TASK DESCRIPTION ->
Tally up the lines below containing the string "index", then write the number alone.

[SOURCE DATA Boundary: Start]

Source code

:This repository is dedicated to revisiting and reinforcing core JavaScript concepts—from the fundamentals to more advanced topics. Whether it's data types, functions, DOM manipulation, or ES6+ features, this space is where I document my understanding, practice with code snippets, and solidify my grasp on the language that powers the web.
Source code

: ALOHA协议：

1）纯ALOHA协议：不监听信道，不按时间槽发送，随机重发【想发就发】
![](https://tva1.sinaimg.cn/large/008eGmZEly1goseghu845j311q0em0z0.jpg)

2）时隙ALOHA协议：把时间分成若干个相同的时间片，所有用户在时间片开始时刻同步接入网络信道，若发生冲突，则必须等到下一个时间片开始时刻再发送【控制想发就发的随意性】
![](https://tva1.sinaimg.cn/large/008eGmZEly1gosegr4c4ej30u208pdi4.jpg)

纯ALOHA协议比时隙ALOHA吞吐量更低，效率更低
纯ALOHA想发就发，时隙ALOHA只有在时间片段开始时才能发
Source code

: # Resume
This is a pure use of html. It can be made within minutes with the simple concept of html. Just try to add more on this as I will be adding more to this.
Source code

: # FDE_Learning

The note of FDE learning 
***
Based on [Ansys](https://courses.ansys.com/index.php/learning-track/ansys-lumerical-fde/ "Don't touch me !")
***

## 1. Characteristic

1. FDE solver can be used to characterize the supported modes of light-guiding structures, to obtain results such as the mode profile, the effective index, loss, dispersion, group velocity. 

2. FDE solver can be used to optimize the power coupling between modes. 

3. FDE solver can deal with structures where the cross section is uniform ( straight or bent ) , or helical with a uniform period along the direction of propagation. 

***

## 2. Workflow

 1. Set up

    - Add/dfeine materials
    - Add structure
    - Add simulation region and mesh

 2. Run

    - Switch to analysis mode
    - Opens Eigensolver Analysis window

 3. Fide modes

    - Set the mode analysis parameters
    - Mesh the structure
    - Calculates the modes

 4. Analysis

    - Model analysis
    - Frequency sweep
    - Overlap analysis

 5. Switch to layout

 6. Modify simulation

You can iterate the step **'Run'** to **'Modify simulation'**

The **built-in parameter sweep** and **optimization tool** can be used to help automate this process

[SOURCE DATA Boundary: End]

RESULT OF THIS TASK ->
2